1

Suppose I have a URL as follows:

http://sitename.com/pathname?title=moviename&url=VIDEO_URL

I want to parse this URL to get the title part and url part alone separately.

I tried the following,

from urlparse import urlparse
q = urlparse('http://sitename.com/pathname?title=moviename&url=VIDEO_URL')
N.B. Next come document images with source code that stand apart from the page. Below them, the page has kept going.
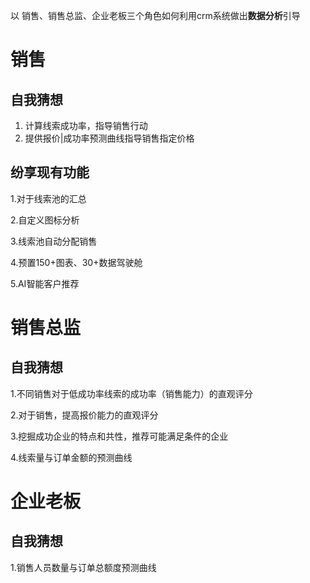 以 销售、销售总监、企业老板三个角色如何利用crm系统做出**数据分析**引导



# 销售

## 自我猜想

1. 计算线索成功率，指导销售行动
2. 提供报价|成功率预测曲线指导销售指定价格

## 纷享现有功能

1.对于线索池的汇总

2.自定义图标分析

3.线索池自动分配销售

4.预置150+图表、30+数据驾驶舱

5.AI智能客户推荐



# 销售总监

## 自我猜想

1.不同销售对于低成功率线索的成功率（销售能力）的直观评分

2.对于销售，提高报价能力的直观评分

3.挖掘成功企业的特点和共性，推荐可能满足条件的企业

4.线索量与订单金额的预测曲线



# 企业老板

## 自我猜想

1.销售人员数量与订单总额度预测曲线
After I do this, I get the following result,

q
ParseResult(scheme='http', netloc='sitename.com', path='/pathname', params='', query='title=moviename&url=VIDEO_URL', fragment='')

and q.query has,

'title=moviename&url=VIDEO_URL'

I am not able to use q.query.title or q.query.url here. Is there a way I can access this? I would like to split the url and title part separately into separate columns. Can we do it this way or can we write a substring method which would check for starting with "title" and ending with "&" and split it?

Thanks

haimen
  • 1,985
  • 7
  • 30
  • 53

5 Answers5

7

You can use urlparse.parse_qs here to make a dictionary of parameters.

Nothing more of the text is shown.